WHAT IS EXPECTED - Give the number of lines in the data below containing the word "alguien", with no other text.

DATA SHOWN -
* * * * * * *
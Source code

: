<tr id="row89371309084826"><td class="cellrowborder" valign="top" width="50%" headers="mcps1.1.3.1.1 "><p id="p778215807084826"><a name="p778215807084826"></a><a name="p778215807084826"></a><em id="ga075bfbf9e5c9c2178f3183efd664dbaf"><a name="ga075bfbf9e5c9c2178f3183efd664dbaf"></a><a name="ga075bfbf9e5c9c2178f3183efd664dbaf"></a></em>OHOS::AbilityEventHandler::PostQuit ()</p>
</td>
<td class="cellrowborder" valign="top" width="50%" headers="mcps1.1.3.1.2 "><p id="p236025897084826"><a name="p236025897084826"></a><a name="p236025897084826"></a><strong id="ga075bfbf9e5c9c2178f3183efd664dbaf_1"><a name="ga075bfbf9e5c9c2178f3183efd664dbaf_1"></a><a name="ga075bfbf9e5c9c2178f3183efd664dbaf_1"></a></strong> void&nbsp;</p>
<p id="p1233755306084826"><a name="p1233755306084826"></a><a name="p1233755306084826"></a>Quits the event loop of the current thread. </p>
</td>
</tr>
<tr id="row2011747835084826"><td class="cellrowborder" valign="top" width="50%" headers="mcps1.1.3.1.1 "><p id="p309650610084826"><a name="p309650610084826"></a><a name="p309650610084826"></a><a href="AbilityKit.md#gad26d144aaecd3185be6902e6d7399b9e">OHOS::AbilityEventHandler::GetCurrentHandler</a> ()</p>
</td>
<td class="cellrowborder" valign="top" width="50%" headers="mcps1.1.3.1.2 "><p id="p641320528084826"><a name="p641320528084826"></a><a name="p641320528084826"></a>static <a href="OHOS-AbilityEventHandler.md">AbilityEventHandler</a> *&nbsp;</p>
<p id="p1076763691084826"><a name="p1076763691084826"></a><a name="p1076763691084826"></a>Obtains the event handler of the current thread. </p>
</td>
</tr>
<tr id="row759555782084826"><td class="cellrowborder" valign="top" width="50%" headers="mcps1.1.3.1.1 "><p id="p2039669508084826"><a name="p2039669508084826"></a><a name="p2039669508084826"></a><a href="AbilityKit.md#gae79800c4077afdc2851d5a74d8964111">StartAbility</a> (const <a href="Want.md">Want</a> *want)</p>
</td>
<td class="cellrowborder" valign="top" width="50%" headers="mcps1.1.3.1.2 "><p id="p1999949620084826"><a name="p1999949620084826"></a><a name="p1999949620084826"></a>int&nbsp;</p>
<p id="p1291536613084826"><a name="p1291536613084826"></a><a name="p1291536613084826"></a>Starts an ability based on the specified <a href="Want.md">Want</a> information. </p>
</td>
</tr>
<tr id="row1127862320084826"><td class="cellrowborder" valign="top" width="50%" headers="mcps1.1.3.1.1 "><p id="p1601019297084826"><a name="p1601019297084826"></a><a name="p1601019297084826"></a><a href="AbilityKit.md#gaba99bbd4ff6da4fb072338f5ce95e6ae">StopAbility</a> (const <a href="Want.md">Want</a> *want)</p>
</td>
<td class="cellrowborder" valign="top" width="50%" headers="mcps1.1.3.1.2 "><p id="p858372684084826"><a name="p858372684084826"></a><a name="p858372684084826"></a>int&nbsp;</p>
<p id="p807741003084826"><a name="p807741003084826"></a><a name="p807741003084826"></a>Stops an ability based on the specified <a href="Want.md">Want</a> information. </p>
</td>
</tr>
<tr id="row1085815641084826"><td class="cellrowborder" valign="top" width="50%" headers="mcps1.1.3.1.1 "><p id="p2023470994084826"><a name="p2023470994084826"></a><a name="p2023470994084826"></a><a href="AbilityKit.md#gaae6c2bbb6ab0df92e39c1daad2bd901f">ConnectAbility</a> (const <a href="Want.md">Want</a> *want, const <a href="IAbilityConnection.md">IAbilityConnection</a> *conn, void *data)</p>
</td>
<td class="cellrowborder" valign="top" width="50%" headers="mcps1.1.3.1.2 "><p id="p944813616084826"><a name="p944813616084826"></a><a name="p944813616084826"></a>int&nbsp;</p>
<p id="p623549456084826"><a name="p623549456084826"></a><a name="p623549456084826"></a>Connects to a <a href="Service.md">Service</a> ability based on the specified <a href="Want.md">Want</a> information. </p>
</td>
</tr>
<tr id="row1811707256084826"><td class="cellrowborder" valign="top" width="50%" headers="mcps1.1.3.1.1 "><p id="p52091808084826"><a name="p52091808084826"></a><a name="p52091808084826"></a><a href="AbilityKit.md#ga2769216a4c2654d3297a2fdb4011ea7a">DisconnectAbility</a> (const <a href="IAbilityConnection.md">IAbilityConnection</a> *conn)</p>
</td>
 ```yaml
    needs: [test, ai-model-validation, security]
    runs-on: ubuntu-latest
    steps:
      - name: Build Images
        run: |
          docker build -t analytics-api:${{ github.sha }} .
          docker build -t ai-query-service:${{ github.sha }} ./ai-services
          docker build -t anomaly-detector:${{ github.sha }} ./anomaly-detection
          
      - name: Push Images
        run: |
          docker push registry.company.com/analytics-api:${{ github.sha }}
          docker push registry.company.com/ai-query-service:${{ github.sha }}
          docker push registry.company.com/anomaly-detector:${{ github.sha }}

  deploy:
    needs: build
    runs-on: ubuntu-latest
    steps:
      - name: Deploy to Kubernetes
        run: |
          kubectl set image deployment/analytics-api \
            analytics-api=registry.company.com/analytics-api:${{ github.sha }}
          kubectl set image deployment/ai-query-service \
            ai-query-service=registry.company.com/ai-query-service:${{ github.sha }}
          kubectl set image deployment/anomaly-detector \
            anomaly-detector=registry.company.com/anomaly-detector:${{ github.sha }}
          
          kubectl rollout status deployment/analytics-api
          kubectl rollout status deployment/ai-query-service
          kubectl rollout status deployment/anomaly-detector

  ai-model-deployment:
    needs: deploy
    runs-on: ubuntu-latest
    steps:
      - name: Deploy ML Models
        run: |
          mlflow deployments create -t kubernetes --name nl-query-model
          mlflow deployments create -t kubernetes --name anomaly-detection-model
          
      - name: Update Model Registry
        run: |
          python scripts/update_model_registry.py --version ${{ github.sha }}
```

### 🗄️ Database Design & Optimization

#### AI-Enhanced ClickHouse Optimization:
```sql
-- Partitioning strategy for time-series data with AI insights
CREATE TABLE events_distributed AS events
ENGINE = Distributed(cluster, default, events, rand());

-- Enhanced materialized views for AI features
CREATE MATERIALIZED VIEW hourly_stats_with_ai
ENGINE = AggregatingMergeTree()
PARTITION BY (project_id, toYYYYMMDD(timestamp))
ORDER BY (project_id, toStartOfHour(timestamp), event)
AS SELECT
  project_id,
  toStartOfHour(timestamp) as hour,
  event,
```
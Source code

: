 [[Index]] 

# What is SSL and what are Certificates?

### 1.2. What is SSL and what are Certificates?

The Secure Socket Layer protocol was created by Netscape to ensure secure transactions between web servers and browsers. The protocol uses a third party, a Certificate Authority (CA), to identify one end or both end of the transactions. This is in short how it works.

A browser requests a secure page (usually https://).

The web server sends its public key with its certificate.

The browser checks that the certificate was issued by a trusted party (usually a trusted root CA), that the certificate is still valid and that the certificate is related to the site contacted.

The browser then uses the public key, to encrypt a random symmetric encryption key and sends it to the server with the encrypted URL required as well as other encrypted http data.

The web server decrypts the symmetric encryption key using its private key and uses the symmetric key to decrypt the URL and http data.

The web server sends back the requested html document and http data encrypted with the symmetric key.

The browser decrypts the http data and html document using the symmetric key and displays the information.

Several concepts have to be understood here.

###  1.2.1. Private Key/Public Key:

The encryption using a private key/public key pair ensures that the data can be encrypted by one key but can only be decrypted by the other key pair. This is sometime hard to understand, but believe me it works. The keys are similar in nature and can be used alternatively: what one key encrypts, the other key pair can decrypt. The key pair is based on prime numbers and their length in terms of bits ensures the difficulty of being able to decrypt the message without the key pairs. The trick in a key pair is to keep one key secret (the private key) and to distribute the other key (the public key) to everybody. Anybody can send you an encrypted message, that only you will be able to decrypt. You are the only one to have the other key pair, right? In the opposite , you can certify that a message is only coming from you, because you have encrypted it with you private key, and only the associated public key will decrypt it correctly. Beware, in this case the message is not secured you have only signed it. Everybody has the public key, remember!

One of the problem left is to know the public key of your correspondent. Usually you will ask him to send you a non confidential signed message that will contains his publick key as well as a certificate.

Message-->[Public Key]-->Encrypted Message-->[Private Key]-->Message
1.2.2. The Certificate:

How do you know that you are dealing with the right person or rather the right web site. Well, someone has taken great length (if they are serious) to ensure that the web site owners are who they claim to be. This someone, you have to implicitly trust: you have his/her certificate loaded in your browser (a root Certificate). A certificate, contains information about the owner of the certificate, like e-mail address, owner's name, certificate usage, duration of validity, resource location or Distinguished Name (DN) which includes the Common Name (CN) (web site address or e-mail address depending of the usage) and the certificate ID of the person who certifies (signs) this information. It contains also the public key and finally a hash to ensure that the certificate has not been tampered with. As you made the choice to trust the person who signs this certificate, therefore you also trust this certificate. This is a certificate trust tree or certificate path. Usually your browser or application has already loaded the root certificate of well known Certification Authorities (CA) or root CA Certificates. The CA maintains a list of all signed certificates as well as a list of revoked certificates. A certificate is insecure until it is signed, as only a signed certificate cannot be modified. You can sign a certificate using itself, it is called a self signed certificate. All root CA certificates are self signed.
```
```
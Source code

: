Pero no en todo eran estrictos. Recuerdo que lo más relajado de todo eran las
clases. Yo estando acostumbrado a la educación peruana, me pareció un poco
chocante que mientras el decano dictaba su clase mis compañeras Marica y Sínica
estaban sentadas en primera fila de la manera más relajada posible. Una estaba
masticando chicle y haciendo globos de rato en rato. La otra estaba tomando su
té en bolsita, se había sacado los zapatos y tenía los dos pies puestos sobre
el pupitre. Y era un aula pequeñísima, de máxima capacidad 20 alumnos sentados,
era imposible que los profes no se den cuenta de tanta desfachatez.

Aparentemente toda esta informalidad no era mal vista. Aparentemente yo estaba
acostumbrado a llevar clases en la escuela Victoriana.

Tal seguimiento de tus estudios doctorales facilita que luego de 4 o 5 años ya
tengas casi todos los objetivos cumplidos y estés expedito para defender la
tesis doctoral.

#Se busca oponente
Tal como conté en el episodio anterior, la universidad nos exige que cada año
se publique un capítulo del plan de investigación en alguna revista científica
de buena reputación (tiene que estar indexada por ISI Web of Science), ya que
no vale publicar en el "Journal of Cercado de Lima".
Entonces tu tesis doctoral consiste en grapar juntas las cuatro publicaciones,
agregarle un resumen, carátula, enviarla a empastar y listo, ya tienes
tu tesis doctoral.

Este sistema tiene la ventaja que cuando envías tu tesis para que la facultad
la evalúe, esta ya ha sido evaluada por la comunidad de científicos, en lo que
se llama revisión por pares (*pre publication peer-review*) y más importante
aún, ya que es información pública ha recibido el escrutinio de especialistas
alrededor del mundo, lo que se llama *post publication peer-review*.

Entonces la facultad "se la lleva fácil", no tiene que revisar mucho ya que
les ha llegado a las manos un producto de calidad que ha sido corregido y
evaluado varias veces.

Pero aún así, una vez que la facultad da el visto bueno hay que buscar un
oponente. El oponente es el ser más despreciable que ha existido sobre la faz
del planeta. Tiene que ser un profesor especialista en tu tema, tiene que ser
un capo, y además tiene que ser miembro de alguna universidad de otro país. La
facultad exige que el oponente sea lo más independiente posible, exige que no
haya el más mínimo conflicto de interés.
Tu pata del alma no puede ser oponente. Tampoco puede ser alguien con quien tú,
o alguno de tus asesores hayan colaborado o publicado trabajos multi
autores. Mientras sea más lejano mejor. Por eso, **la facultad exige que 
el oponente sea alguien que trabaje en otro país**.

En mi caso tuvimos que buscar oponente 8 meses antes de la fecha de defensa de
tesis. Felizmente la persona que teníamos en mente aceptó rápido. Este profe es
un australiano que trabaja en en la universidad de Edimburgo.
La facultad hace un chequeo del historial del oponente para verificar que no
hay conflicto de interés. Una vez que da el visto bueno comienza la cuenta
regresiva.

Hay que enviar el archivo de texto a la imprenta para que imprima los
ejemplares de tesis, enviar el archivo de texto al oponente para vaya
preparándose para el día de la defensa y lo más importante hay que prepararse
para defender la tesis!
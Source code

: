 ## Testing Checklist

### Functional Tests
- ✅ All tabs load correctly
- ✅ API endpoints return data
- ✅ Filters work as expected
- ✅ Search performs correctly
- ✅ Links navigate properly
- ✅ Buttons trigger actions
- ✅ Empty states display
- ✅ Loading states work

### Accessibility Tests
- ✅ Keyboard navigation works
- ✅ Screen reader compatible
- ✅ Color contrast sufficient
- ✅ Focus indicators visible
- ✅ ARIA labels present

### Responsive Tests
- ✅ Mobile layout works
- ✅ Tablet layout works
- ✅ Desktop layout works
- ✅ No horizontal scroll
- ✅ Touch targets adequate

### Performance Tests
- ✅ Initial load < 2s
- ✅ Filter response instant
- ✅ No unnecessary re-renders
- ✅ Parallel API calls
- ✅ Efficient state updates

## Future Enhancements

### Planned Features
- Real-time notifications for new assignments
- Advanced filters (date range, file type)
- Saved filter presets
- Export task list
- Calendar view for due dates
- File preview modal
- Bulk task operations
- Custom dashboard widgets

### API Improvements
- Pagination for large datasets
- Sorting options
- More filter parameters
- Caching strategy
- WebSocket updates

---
* * * * * * *
RESPONSE TO THIS EXERCISE - 2